___ Extracted data

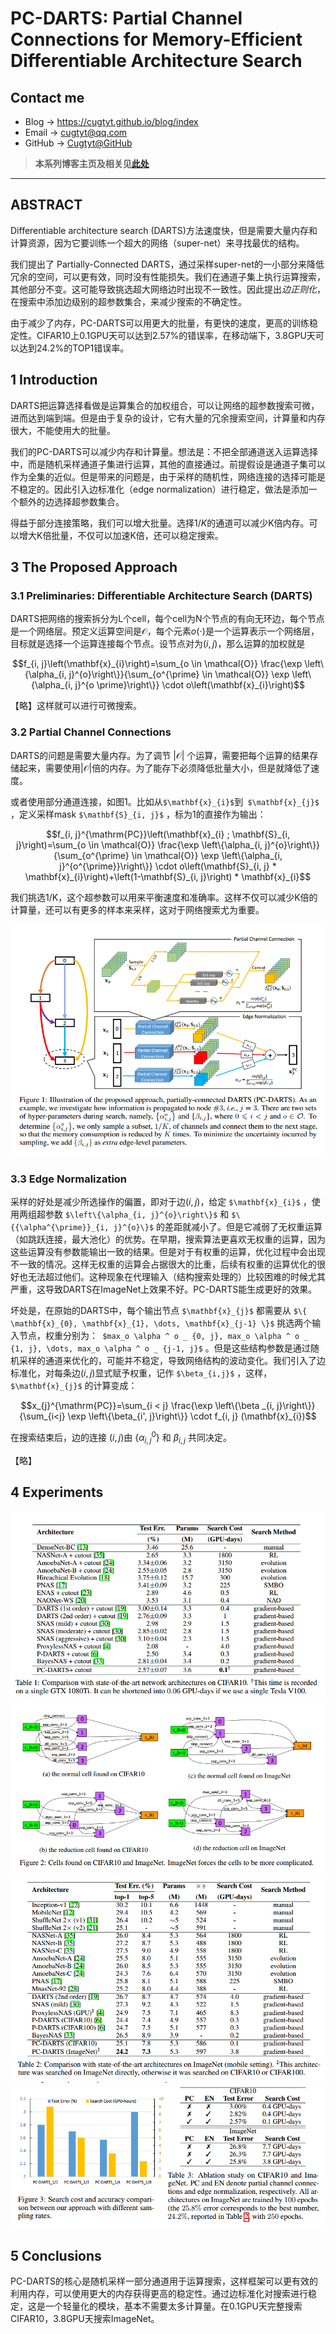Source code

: # PC-DARTS: Partial Channel Connections for Memory-Efficient Differentiable Architecture Search

## Contact me

* Blog -> <https://cugtyt.github.io/blog/index>
* Email -> <cugtyt@qq.com>
* GitHub -> [Cugtyt@GitHub](https://github.com/Cugtyt)

> **本系列博客主页及相关见**[**此处**](https://cugtyt.github.io/blog/papers/index)

---

<head>
    <script src="https://cdn.mathjax.org/mathjax/latest/MathJax.js?config=TeX-AMS-MML_HTMLorMML" type="text/javascript"></script>
    <script type="text/x-mathjax-config">
        MathJax.Hub.Config({
            tex2jax: {
            skipTags: ['script', 'noscript', 'style', 'textarea', 'pre'],
            inlineMath: [['$','$']]
            }
        });
    </script>
</head>

## ABSTRACT

Differentiable architecture search (DARTS)方法速度快，但是需要大量内存和计算资源，因为它要训练一个超大的网络（super-net）来寻找最优的结构。

我们提出了 Partially-Connected DARTS，通过采样super-net的一小部分来降低冗余的空间，可以更有效，同时没有性能损失。我们在通道子集上执行运算搜索，其他部分不变。这可能导致挑选超大网络边时出现不一致性。因此提出*边正则化*，在搜索中添加边级别的超参数集合，来减少搜索的不确定性。

由于减少了内存，PC-DARTS可以用更大的批量，有更快的速度，更高的训练稳定性。CIFAR10上0.1GPU天可以达到2.57%的错误率，在移动端下，3.8GPU天可以达到24.2%的TOP1错误率。

## 1 Introduction

DARTS把运算选择看做是运算集合的加权组合，可以让网络的超参数搜索可微，进而达到端到端。但是由于复杂的设计，它有大量的冗余搜索空间，计算量和内存很大，不能使用大的批量。

我们的PC-DARTS可以减少内存和计算量。想法是：不把全部通道送入运算选择中，而是随机采样通道子集进行运算，其他的直接通过。前提假设是通道子集可以作为全集的近似。但是带来的问题是，由于采样的随机性，网络连接的选择可能是不稳定的。因此引入边标准化（edge normalization）进行稳定，做法是添加一个额外的边选择超参数集合。

得益于部分连接策略，我们可以增大批量。选择$1/K$的通道可以减少K倍内存。可以增大K倍批量，不仅可以加速K倍，还可以稳定搜索。

## 3 The Proposed Approach

### 3.1 Preliminaries: Differentiable Architecture Search (DARTS)

DARTS把网络的搜索拆分为L个cell，每个cell为N个节点的有向无环边，每个节点是一个网络层。预定义运算空间是$\mathcal{O}$，每个元素$o(\cdot)$是一个运算表示一个网络层，目标就是选择一个运算连接每个节点。设节点对为$(i, j)$，那么运算的加权就是

$$f_{i, j}\left(\mathbf{x}_{i}\right)=\sum_{o \in \mathcal{O}} \frac{\exp \left\{\alpha_{i, j}^{o}\right\}}{\sum_{o^{\prime} \in \mathcal{O}} \exp \left\{\alpha_{i, j}^{o \prime}\right\}} \cdot o\left(\mathbf{x}_{i}\right)$$

【略】这样就可以进行可微搜索。

### 3.2 Partial Channel Connections

DARTS的问题是需要大量内存。为了调节 $\vert \mathcal{O} \vert$ 个运算，需要把每个运算的结果存储起来，需要使用$\vert \mathcal{O} \vert$倍的内存。为了能存下必须降低批量大小，但是就降低了速度。

或者使用部分通道连接，如图1。比如从` $\mathbf{x}_{i}$ `到` $\mathbf{x}_{j}$` ，定义采样mask `$\mathbf{S}_{i, j}$` ，标为1的直接作为输出：

$$f_{i, j}^{\mathrm{PC}}\left(\mathbf{x}_{i} ; \mathbf{S}_{i, j}\right)=\sum_{o \in \mathcal{O}} \frac{\exp \left\{\alpha_{i, j}^{o}\right\}}{\sum_{o^{\prime} \in \mathcal{O}} \exp \left\{\alpha_{i, j}^{o^{\prime}}\right\}} \cdot o\left(\mathbf{S}_{i, j} * \mathbf{x}_{i}\right)+\left(1-\mathbf{S}_{i, j}\right) * \mathbf{x}_{i}$$

我们挑选1/K，这个超参数可以用来平衡速度和准确率。这样不仅可以减少K倍的计算量，还可以有更多的样本来采样，这对于网络搜索尤为重要。

![](R/pc-darts-fig1.png)

### 3.3 Edge Normalization

采样的好处是减少所选操作的偏置，即对于边$(i, j)$，给定 `$\mathbf{x}_{i}$` ，使用两组超参数  `$\left\{\alpha_{i, j}^{o}\right\}$` 和 `$\{{\alpha^{\prime}}_{i, j}^{o}\}$` 的差距就减小了。但是它减弱了无权重运算（如跳跃连接，最大池化）的优势。在早期，搜索算法更喜欢无权重的运算，因为这些运算没有参数能输出一致的结果。但是对于有权重的运算，优化过程中会出现不一致的情况。这样无权重的运算会占据很大的比重，后续有权重的运算优化的很好也无法超过他们。这种现象在代理输入（结构搜索处理的）比较困难的时候尤其严重，这导致DARTS在ImageNet上效果不好。PC-DARTS能生成更好的效果。

坏处是，在原始的DARTS中，每个输出节点 `$\mathbf{x}_{j}$` 都需要从 `$\{ \mathbf{x}_{0}, \mathbf{x}_{1}, \dots, \mathbf{x}_{j-1} \}$` 挑选两个输入节点，权重分别为：` $max_o \alpha ^ o _ {0, j}, max_o \alpha ^ o _ {1, j}, \dots, max_o \alpha ^ o _ {j-1, j}$` 。但是这些结构参数是通过随机采样的通道来优化的，可能并不稳定，导致网络结构的波动变化。我们引入了边标准化，对每条边$(i, j)$显式赋予权重，记作 `$\beta_{i,j}$` ，这样，`$\mathbf{x}_{j}$` 的计算变成：

$$x_{j}^{\mathrm{PC}}=\sum_{i < j} \frac{\exp \left\{\beta _{i, j}\right\}}{\sum_{i<j} \exp \left\{\beta_{i', j}\right\}} \cdot f_{i, j} (\mathbf{x}_{i})$$

在搜索结束后，边的连接 $(i, j)$由 $\{ \alpha_ {i,j} ^ 0 \}$ 和 $\beta_ {i, j}$ 共同决定。

【略】

## 4 Experiments

![](R/pc-darts-tab1.png)
![](R/pc-darts-fig2.png)
![](R/pc-darts-tab2.png)
![](R/pc-darts-tab3-fig3.png)

## 5 Conclusions

PC-DARTS的核心是随机采样一部分通道用于运算搜索，这样框架可以更有效的利用内存，可以使用更大的内存获得更高的稳定性。通过边标准化对搜索进行稳定，这是一个轻量化的模块，基本不需要太多计算量。在0.1GPU天完整搜索CIFAR10，3.8GPU天搜索ImageNet。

______

Within the records above, count the lines that contain "mathrm" and give only that number.

** Answer section **
2